The question should be simple, but it isn’t. For so many years, I’ve defined myself in relation to other people—wife, daughter, lawyer, friend. The idea of existing as just Jordan, separate from all those roles, is both terrifying and exhilarating.

“I’m still figuring that out,” I say honestly. “But I know she’s someone who can win a cooking contest with a gentle orc who makes furniture and rescues cats.”

His smile is slow and warm. “I like her already.”

“Even though she’s a cynical divorce lawyer who never cooks?”

“Especially because of that.”

We sit in comfortable silence for a moment, and I realize something has shifted. The careful walls I’ve spent eighteen months building around my heart have developed a crack, and instead of terrifying me, it feels like I can finally breathe properly.

“Your turn,” I say. “Tell me something real about you.”

He considers this, turning his tiny cup in slow circles on the table. “I’ve been on this crew for six months, and I still feel like I’m trying to prove I belong there.”

“Why?”

“Because I’m the rookie. Because I’m still learning. Because some days I wonder if I’m good enough to do this job that’s come to mean everything to me.”

His honesty surprises me. Most men I know would never admit to professional insecurity, especially not on a first date.

“You seem pretty competent to me. You certainly knew what you were doing in that kitchen last night.”

“Cooking bacon is different from running into a burning building.”

“Is it? Both require staying calm under pressure, making quick decisions, and working as part of a team.” I lean forward slightly. “Plus, I saw how the other firefighters treat you. They don’t act like you’re just some rookie they’re stuck with. They treat you like family.”

Something shifts in his expression, like he’s seeing something from a new angle. “I never thought of it that way.”

“Sometimes it’s easier to see other people’s strengths than our own.”

“Speaking from experience?”

“Let’s just say I have a lot of practice.”

His phone buzzes, and he glances at it with a frown. “I’m sorry. It’s the station. I should—”

“Take it,” I say, already recognizing the look of someone whose job doesn’t respect normal hours.

He answers quickly, his expression growing serious as he listens. “How bad? Okay, I’ll be right there. I’m just across the street.”

He hangs up and looks at me apologetically. “There’s a fire at one of the apartment complexes.

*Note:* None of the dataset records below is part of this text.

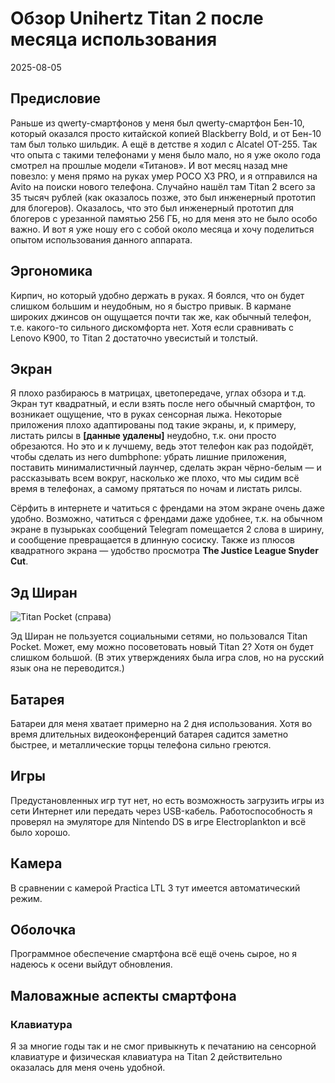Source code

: # Обзор Unihertz Titan 2 после месяца использования
2025-08-05

## Предисловие
Раньше из qwerty-смартфонов у меня был qwerty-смартфон Бен-10, который оказался просто китайской копией Blackberry Bold, и от Бен-10 там был только шильдик. А ещё в детстве я ходил с Alcatel OT-255. Так что опыта с такими телефонами у меня было мало, но я уже около года смотрел на прошлые модели «Титанов». И вот месяц назад мне повезло: у меня прямо на руках умер POCO X3 PRO, и я отправился на Avito на поиски нового телефона. Случайно нашёл там Titan 2 всего за 35 тысяч рублей (как оказалось позже, это был инженерный прототип для блогеров). Оказалось, что это был инженерный прототип для блогеров с урезанной памятью 256 ГБ, но для меня это не было особо важно. И вот я уже ношу его с собой около месяца и хочу поделиться опытом использования данного аппарата.

## Эргономика
Кирпич, но который удобно держать в руках. Я боялся, что он будет слишком большим и неудобным, но я быстро привык. В кармане широких джинсов он ощущается почти так же, как обычный телефон, т.е. какого-то сильного дискомфорта нет. Хотя если сравнивать с Lenovo K900, то Titan 2 достаточно увесистый и толстый.

## Экран
Я плохо разбираюсь в матрицах, цветопередаче, углах обзора и т.д. Экран тут квадратный, и если взять после него обычный смартфон, то возникает ощущение, что в руках сенсорная лыжа. Некоторые приложения плохо адаптированы под такие экраны, и, к примеру, листать рилсы в **[данные удалены]** неудобно, т.к. они просто обрезаются. Но это и к лучшему, ведь этот телефон как раз подойдёт, чтобы сделать из него dumbphone: убрать лишние приложения, поставить минималистичный лаунчер, сделать экран чёрно-белым — и рассказывать всем вокруг, насколько же плохо, что мы сидим всё время в телефонах, а самому прятаться по ночам и листать рилсы.

Сёрфить в интернете и чатиться с френдами на этом экране очень даже удобно. Возможно, чатиться с френдами даже удобнее, т.к. на обычном экране в пузырьках сообщений Telegram помещается 2 слова в ширину, и сообщение превращается в длинную сосиску. Также из плюсов квадратного экрана — удобство просмотра **The Justice League Snyder Cut**.
 
## Эд Ширан
![Titan Pocket (справа)](https://encrypted-tbn0.gstatic.com/images?q=tbn:ANd9GcSL-awNaUJGK3esAG7kKGq54O-0vvO1SXChvQ&s)

Эд Ширан не пользуется социальными сетями, но пользовался Titan Pocket. Может, ему можно посоветовать новый Titan 2? Хотя он будет слишком большой. (В этих утверждениях была игра слов, но на русский язык она не переводится.)

## Батарея
Батареи для меня хватает примерно на 2 дня использования. Хотя во время длительных видеоконференций батарея садится заметно быстрее, и металлические торцы телефона сильно греются.

## Игры
Предустановленных игр тут нет, но есть возможность загрузить игры из сети Интернет или передать через USB-кабель. Работоспособность я проверял на эмуляторе для Nintendo DS в игре Electroplankton и всё было хорошо.

## Камера
В сравнении с камерой Practica LTL 3 тут имеется автоматический режим.

## Оболочка
Программное обеспечение смартфона всё ещё очень сырое, но я надеюсь к осени выйдут обновления.

## Маловажные аспекты смартфона
### Клавиатура
Я за многие годы так и не смог привыкнуть к печатанию на сенсорной клавиатуре и физическая клавиатура на Titan 2 действительно оказалась для меня очень удобной.
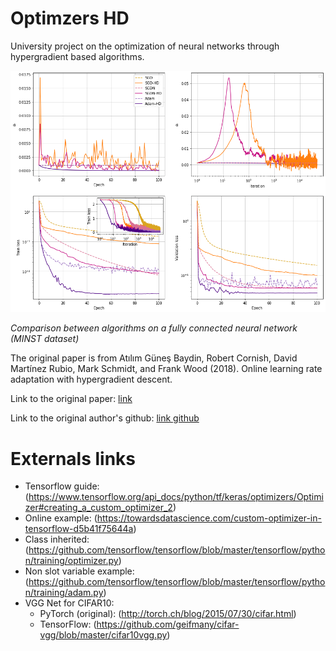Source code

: # Optimzers HD
  University project on the optimization of neural networks through hypergradient based algorithms. 

![alt text](https://github.com/GiovanniPoli/OptimzersHD/blob/master/Plots/Performance_comparison/FullConnectedNN.png?raw=true)

*Comparison between algorithms on a fully connected neural network (MINST dataset)*
 
  The original paper is from Atılım Güneş Baydin, Robert Cornish, David Martı́nez Rubio, Mark Schmidt, and Frank Wood (2018). Online learning rate adaptation with hypergradient descent. 
  
  Link to the original paper: [link](https://openreview.net/pdf?id=BkrsAzWAb)
  
  Link to the original author's github: [link github](https://github.com/gbaydin/hypergradient-descent)
  
# Externals links

* Tensorflow guide: (https://www.tensorflow.org/api_docs/python/tf/keras/optimizers/Optimizer#creating_a_custom_optimizer_2)
* Online example: (https://towardsdatascience.com/custom-optimizer-in-tensorflow-d5b41f75644a)
* Class inherited: (https://github.com/tensorflow/tensorflow/blob/master/tensorflow/python/training/optimizer.py)
* Non slot variable example: (https://github.com/tensorflow/tensorflow/blob/master/tensorflow/python/training/adam.py)
* VGG Net for CIFAR10:
    + PyTorch (original): (http://torch.ch/blog/2015/07/30/cifar.html)
    + TensorFlow: (https://github.com/geifmany/cifar-vgg/blob/master/cifar10vgg.py)
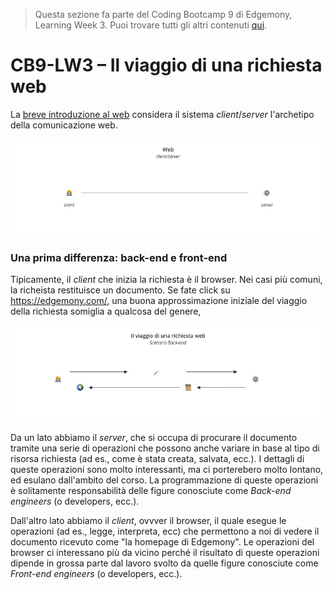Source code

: > Questa sezione fa parte del Coding Bootcamp 9 di Edgemony, Learning Week 3. Puoi trovare tutti gli altri contenuti [qui](../lw_03/README.md).

# CB9-LW3 – Il viaggio di una richiesta web

La [breve introduzione al web](./breve-introduzione-al-web.md) considera il sistema _client_/_server_ l'archetipo della comunicazione web.

![](../images/lw_03-the-web-client-server.jpg)

### Una prima differenza: back-end e front-end

Tipicamente, il _client_ che inizia la richiesta è il browser. Nei casi più comuni, la richeista restituisce un documento. Se fate click su <a href="https://edgemony.com/" target="_blank">https://edgemony.com/</a>, una buona approssimazione iniziale del viaggio della richiesta somiglia a qualcosa del genere,

![](../images/lw_03-request-journey-be.jpg)

Da un lato abbiamo il _server_, che si occupa di procurare il documento tramite una serie di operazioni che possono anche variare in base al tipo di risorsa richiesta (ad es., come è stata creata, salvata, ecc.). I dettagli di queste operazioni sono molto interessanti, ma ci porterebero molto lontano, ed esulano dall'ambito del corso. La programmazione di queste operazioni è solitamente responsabilità delle figure conosciute come _Back-end engineers_ (o developers, ecc.).

Dall'altro lato abbiamo il _client_, ovvver il browser, il quale esegue le operazioni (ad es., legge, interpreta, ecc) che permettono a noi di vedere il documento ricevuto come "la homepage di Edgemony". Le operazioni del browser ci interessano più da vicino perché il risultato di queste operazioni dipende in grossa parte dal lavoro svolto da quelle figure conosciute come _Front-end engineers_ (o developers, ecc.).
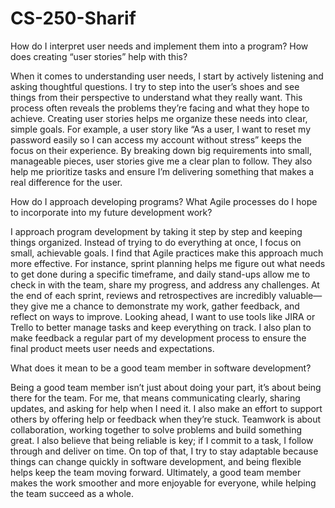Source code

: # CS-250-Sharif

How do I interpret user needs and implement them into a program? How does creating “user stories” help with this?

When it comes to understanding user needs, I start by actively listening and asking thoughtful questions. I try to step into the user’s shoes and see things from their perspective to understand what they really want. This process often reveals the problems they’re facing and what they hope to achieve. Creating user stories helps me organize these needs into clear, simple goals. For example, a user story like “As a user, I want to reset my password easily so I can access my account without stress” keeps the focus on their experience. By breaking down big requirements into small, manageable pieces, user stories give me a clear plan to follow. They also help me prioritize tasks and ensure I’m delivering something that makes a real difference for the user.

How do I approach developing programs? What Agile processes do I hope to incorporate into my future development work?

I approach program development by taking it step by step and keeping things organized. Instead of trying to do everything at once, I focus on small, achievable goals. I find that Agile practices make this approach much more effective. For instance, sprint planning helps me figure out what needs to get done during a specific timeframe, and daily stand-ups allow me to check in with the team, share my progress, and address any challenges. At the end of each sprint, reviews and retrospectives are incredibly valuable—they give me a chance to demonstrate my work, gather feedback, and reflect on ways to improve. Looking ahead, I want to use tools like JIRA or Trello to better manage tasks and keep everything on track. I also plan to make feedback a regular part of my development process to ensure the final product meets user needs and expectations.

What does it mean to be a good team member in software development?

Being a good team member isn’t just about doing your part, it’s about being there for the team. For me, that means communicating clearly, sharing updates, and asking for help when I need it. I also make an effort to support others by offering help or feedback when they’re stuck. Teamwork is about collaboration, working together to solve problems and build something great. I also believe that being reliable is key; if I commit to a task, I follow through and deliver on time. On top of that, I try to stay adaptable because things can change quickly in software development, and being flexible helps keep the team moving forward. Ultimately, a good team member makes the work smoother and more enjoyable for everyone, while helping the team succeed as a whole.
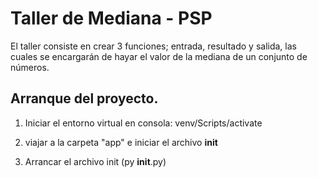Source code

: # Taller de Mediana - PSP
El taller consiste en crear 3 funciones; entrada, resultado y salida, las cuales se encargarán de hayar el valor de la mediana de un conjunto de números.

## Arranque del proyecto.
1. Iniciar el entorno virtual en consola: venv/Scripts/activate

2. viajar a la carpeta "app" e iniciar el archivo __init__

3. Arrancar el archivo init (py __init__.py)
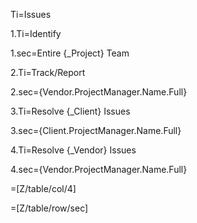 Ti=Issues
	
1.Ti=Identify

1.sec=Entire {_Project} Team

2.Ti=Track/Report

2.sec={Vendor.ProjectManager.Name.Full}

3.Ti=Resolve {_Client} Issues

3.sec={Client.ProjectManager.Name.Full}

4.Ti=Resolve {_Vendor} Issues

4.sec={Vendor.ProjectManager.Name.Full}

=[Z/table/col/4]

=[Z/table/row/sec]
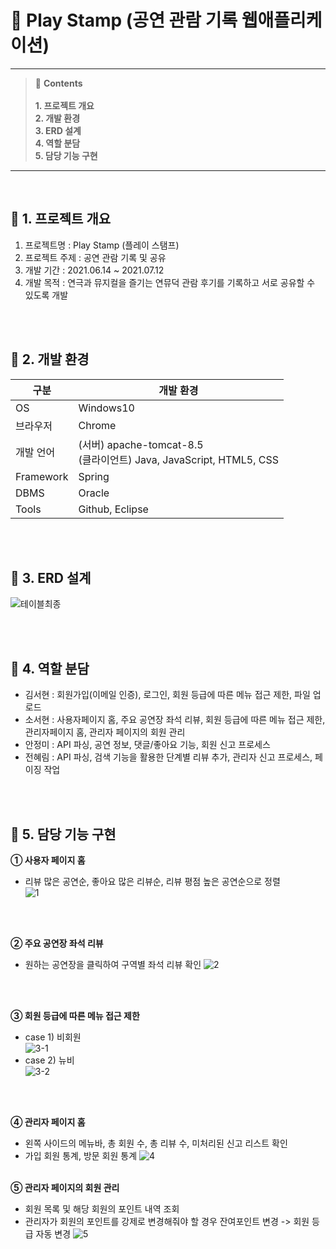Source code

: # 📝 Play Stamp (공연 관람 기록 웹애플리케이션)
---
> 🔎 **Contents**<br><br>
**1. 프로젝트 개요**<br>
**2. 개발 환경**<br>
**3. ERD 설계**<br>
**4. 역할 분담**<br>
**5. 담당 기능 구현**<br>
---
<br>

## 📌 1. 프로젝트 개요
1. 프로젝트명 : Play Stamp (플레이 스탬프)
2. 프로젝트 주제 : 공연 관람 기록 및 공유
3. 개발 기간 : 2021.06.14 ~ 2021.07.12
4. 개발 목적 : 연극과 뮤지컬을 즐기는 연뮤덕 관람 후기를 기록하고 서로 공유할 수 있도록 개발

<br><br>

## 📌 2. 개발 환경
구분|개발 환경|
---|---|
OS|Windows10|
브라우저|Chrome|
개발 언어| (서버) apache-tomcat-8.5 <br> (클라이언트) Java, JavaScript, HTML5, CSS|
Framework|Spring|
DBMS|Oracle|
Tools|Github, Eclipse|

<br><br>

## 📌 3. ERD 설계
![테이블최종](https://user-images.githubusercontent.com/75024035/147765739-fec0cad7-cbde-4e14-b173-82bd1b95b787.png)

<br><br>

## 📌 4. 역할 분담
+ 김서현 : 회원가입(이메일 인증), 로그인, 회원 등급에 따른 메뉴 접근 제한, 파일 업로드 
+ 소서현 : 사용자페이지 홈, 주요 공연장 좌석 리뷰, 회원 등급에 따른 메뉴 접근 제한, 관리자페이지 홈,  관리자 페이지의 회원 관리
+ 안정미 : API 파싱, 공연 정보, 댓글/좋아요 기능, 회원 신고 프로세스
+ 전혜림 : API 파싱, 검색 기능을 활용한 단계별 리뷰 추가, 관리자 신고 프로세스, 페이징 작업

<br><br>

## 📌 5. 담당 기능 구현
**① 사용자 페이지 홈**
  + 리뷰 많은 공연순, 좋아요 많은 리뷰순, 리뷰 평점 높은 공연순으로 정렬<br>
![1](https://user-images.githubusercontent.com/75024035/147775735-34fdc7bc-807b-4820-857a-341911abfb2a.gif)

<br><br>

**② 주요 공연장 좌석 리뷰**
  + 원하는 공연장을 클릭하여 구역별 좌석 리뷰 확인
![2](https://user-images.githubusercontent.com/75024035/147776492-3628c37a-1220-4d5b-ad8e-6264e12384e8.gif)

<br><br>

**③ 회원 등급에 따른 메뉴 접근 제한**
  + case 1) 비회원<br>
![3-1](https://user-images.githubusercontent.com/75024035/147778963-ba6bea05-efd7-42ae-906e-48ab3f70d431.gif)
  + case 2) 뉴비<br>
![3-2](https://user-images.githubusercontent.com/75024035/147779585-c9dce95a-780b-437d-81ae-b381346dc502.gif)

<br><br>

**④ 관리자 페이지 홈**
  + 왼쪽 사이드의 메뉴바, 총 회원 수, 총 리뷰 수, 미처리된 신고 리스트 확인
  + 가입 회원 통계, 방문 회원 통계
![4](https://user-images.githubusercontent.com/75024035/147777027-4f56ea62-9b2a-4f97-84ee-5bc09c34b175.gif)
<br><br>

**⑤ 관리자 페이지의 회원 관리**
  + 회원 목록 및 해당 회원의 포인트 내역 조회
  + 관리자가 회원의 포인트를 강제로 변경해줘야 할 경우 잔여포인트 변경 -> 회원 등급 자동 변경
![5](https://user-images.githubusercontent.com/75024035/147778640-7084ecd2-373f-4a08-93ab-fe0bc25f5ae9.gif)

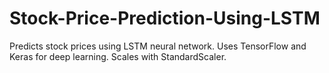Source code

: # Stock-Price-Prediction-Using-LSTM
Predicts stock prices using LSTM neural network. Uses TensorFlow and Keras for deep learning. Scales with StandardScaler.
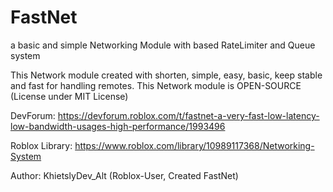 # FastNet
a basic and simple Networking Module with based RateLimiter and Queue system

This Network module created with shorten, simple, easy, basic, keep stable and fast for handling remotes.
This Network module is OPEN-SOURCE (License under MIT License)

DevForum: https://devforum.roblox.com/t/fastnet-a-very-fast-low-latency-low-bandwidth-usages-high-performance/1993496

Roblox Library: https://www.roblox.com/library/10989117368/Networking-System

Author: KhietslyDev_Alt (Roblox-User, Created FastNet)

All hands.”

“Go,” I say, already standing. “People need you.”

“I’m really sorry about this—”

“Don’t be. This is what you do.” I pause, surprised by what I’m about to say. “Can I come with you? Not close to the fire,” I add quickly, seeing his expression. “But maybe I could wait somewhere nearby? See you in action?”

His expression tightens, a mix of surprise and something almost vulnerable. “You want to watch me work?”

“I want to see the man who stepped between me and the spattering grease without hesitating demonstrate why he deserves to be on that crew.”

His smile is brilliant and brief. “Let’s go.”